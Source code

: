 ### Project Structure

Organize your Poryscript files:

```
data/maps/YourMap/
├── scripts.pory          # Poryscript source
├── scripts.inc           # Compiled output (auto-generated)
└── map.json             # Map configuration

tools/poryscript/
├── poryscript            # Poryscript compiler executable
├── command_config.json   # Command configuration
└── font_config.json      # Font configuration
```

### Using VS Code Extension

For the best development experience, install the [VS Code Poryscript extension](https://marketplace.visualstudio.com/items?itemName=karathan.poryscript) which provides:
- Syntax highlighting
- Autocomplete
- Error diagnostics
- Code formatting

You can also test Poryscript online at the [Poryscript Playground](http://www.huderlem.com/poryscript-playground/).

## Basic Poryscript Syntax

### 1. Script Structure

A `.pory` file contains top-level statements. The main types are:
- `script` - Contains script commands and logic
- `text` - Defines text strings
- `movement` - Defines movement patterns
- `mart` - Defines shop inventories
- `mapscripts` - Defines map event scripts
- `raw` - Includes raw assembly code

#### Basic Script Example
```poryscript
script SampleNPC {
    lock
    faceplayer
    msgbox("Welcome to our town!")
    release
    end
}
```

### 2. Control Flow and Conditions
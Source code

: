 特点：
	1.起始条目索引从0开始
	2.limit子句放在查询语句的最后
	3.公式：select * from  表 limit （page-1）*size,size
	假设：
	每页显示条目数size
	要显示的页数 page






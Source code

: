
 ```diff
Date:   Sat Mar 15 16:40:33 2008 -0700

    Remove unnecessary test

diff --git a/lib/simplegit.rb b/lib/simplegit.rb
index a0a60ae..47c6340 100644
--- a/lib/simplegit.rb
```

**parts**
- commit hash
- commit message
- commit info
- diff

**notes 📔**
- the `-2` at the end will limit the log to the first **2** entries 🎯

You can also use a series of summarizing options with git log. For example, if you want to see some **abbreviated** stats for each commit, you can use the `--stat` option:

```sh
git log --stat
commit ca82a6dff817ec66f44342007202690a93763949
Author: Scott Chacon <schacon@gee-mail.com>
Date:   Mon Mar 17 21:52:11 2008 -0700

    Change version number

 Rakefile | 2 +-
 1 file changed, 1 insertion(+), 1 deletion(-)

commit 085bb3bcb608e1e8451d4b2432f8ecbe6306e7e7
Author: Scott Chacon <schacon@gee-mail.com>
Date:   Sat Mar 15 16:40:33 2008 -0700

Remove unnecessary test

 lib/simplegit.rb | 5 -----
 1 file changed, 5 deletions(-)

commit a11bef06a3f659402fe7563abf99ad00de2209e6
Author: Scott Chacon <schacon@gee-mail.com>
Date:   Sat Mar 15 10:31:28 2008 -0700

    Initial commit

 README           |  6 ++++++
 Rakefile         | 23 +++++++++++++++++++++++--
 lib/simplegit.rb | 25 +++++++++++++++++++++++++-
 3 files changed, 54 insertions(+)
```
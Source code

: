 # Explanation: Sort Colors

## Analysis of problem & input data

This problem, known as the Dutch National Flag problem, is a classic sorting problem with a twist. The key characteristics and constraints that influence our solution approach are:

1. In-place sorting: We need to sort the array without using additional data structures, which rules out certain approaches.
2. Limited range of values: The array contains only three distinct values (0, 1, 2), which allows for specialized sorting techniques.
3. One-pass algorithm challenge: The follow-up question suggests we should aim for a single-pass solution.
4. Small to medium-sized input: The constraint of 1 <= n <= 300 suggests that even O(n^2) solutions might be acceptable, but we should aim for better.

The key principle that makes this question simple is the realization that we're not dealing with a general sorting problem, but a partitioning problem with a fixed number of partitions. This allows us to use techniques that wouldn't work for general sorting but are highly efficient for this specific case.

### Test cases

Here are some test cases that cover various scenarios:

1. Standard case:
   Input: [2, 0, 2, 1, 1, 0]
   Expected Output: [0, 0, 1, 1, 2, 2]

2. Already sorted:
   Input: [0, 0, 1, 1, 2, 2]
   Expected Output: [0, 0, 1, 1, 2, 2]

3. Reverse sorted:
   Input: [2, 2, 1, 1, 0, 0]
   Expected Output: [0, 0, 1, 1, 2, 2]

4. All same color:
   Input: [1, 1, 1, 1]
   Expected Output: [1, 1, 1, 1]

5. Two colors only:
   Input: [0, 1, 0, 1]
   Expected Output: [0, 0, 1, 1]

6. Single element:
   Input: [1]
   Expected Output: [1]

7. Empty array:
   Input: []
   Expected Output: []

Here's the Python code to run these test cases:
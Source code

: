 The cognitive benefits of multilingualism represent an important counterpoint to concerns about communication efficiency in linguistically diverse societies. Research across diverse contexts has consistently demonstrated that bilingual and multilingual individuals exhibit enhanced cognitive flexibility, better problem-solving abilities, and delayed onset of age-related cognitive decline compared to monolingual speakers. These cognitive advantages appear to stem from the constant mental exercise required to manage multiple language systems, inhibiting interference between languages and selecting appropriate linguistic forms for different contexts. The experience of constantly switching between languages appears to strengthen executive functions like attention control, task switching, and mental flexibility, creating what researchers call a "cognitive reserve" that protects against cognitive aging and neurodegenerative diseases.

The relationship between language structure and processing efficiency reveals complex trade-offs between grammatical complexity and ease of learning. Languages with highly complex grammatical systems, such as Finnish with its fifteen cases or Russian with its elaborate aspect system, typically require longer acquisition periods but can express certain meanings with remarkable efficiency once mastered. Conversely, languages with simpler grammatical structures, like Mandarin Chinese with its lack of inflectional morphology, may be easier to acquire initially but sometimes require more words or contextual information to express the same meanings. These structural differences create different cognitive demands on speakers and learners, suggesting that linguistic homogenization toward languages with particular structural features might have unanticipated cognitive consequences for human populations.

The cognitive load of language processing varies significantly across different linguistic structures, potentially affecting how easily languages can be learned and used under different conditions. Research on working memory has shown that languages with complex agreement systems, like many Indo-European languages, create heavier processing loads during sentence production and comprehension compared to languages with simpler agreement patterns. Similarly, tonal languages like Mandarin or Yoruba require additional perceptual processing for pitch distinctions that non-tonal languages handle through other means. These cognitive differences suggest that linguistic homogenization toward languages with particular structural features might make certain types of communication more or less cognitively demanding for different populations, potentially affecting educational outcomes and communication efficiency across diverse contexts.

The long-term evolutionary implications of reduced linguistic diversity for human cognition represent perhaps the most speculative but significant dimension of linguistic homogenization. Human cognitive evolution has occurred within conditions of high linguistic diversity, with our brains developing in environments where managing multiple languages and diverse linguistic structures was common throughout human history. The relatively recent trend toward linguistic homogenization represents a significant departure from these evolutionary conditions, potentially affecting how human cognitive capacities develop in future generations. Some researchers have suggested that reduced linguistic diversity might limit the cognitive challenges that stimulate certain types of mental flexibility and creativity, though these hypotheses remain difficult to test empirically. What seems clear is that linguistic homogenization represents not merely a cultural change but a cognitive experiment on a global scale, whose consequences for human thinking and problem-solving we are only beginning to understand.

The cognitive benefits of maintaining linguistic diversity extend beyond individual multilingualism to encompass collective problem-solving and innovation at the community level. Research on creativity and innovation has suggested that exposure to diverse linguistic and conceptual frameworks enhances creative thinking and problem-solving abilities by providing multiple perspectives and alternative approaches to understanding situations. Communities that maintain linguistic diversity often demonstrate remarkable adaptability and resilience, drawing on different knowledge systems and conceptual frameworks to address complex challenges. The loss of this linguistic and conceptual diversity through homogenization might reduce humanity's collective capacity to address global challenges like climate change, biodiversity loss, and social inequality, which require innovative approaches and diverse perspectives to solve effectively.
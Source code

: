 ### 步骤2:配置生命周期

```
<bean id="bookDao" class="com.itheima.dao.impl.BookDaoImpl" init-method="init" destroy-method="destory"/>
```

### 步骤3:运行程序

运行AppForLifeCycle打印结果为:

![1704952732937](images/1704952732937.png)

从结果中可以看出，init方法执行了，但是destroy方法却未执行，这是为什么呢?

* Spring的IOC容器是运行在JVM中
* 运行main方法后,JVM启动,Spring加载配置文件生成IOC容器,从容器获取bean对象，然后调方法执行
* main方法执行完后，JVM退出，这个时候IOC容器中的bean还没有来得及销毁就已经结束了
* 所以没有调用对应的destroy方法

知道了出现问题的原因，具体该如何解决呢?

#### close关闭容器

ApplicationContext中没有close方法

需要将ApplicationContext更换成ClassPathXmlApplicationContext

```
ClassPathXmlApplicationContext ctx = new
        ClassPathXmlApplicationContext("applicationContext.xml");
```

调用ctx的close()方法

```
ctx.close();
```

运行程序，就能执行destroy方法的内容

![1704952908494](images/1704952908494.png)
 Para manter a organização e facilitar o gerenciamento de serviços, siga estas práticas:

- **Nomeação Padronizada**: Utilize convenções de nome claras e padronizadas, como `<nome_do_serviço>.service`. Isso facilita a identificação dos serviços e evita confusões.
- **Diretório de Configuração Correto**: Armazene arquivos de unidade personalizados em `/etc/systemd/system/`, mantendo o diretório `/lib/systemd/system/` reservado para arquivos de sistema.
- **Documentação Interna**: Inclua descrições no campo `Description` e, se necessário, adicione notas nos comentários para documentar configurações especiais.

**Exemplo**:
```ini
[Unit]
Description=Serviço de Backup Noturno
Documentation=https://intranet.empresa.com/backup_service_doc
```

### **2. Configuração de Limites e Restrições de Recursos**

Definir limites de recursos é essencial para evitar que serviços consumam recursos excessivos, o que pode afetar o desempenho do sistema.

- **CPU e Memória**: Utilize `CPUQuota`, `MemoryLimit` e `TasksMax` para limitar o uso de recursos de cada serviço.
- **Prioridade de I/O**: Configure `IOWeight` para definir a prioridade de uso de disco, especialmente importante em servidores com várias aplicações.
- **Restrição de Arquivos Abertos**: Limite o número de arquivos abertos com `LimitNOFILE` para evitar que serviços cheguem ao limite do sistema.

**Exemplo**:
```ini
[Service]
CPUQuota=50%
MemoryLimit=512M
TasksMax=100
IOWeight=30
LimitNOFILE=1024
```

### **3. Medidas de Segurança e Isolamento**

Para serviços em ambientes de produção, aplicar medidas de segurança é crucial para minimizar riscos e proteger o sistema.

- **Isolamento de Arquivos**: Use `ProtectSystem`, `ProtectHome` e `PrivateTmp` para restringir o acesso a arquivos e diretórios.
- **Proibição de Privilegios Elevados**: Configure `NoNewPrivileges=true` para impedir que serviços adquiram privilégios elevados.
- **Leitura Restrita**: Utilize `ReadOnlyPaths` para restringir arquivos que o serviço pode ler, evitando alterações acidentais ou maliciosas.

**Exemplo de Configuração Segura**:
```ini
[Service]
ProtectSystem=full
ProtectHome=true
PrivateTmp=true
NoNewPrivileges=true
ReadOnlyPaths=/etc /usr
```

- - - - -

Using the material above, quote the first line and each line after it, stopping at and including the line that holds "- commit info".

» Result for this exercise
Source code

: ### Project Structure

Organize your Poryscript files:

```
data/maps/YourMap/
├── scripts.pory          # Poryscript source
├── scripts.inc           # Compiled output (auto-generated)
└── map.json             # Map configuration

tools/poryscript/
├── poryscript            # Poryscript compiler executable
├── command_config.json   # Command configuration
└── font_config.json      # Font configuration
```

### Using VS Code Extension

For the best development experience, install the [VS Code Poryscript extension](https://marketplace.visualstudio.com/items?itemName=karathan.poryscript) which provides:
- Syntax highlighting
- Autocomplete
- Error diagnostics
- Code formatting

You can also test Poryscript online at the [Poryscript Playground](http://www.huderlem.com/poryscript-playground/).

## Basic Poryscript Syntax

### 1. Script Structure

A `.pory` file contains top-level statements. The main types are:
- `script` - Contains script commands and logic
- `text` - Defines text strings
- `movement` - Defines movement patterns
- `mart` - Defines shop inventories
- `mapscripts` - Defines map event scripts
- `raw` - Includes raw assembly code

#### Basic Script Example
```poryscript
script SampleNPC {
    lock
    faceplayer
    msgbox("Welcome to our town!")
    release
    end
}
```

### 2. Control Flow and Conditions
Source code

: 特点：
	1.起始条目索引从0开始
	2.limit子句放在查询语句的最后
	3.公式：select * from  表 limit （page-1）*size,size
	假设：
	每页显示条目数size
	要显示的页数 page






Source code

:
 ```diff
Date:   Sat Mar 15 16:40:33 2008 -0700

    Remove unnecessary test

diff --git a/lib/simplegit.rb b/lib/simplegit.rb
index a0a60ae..47c6340 100644
--- a/lib/simplegit.rb
```

**parts**
- commit hash
- commit message
- commit info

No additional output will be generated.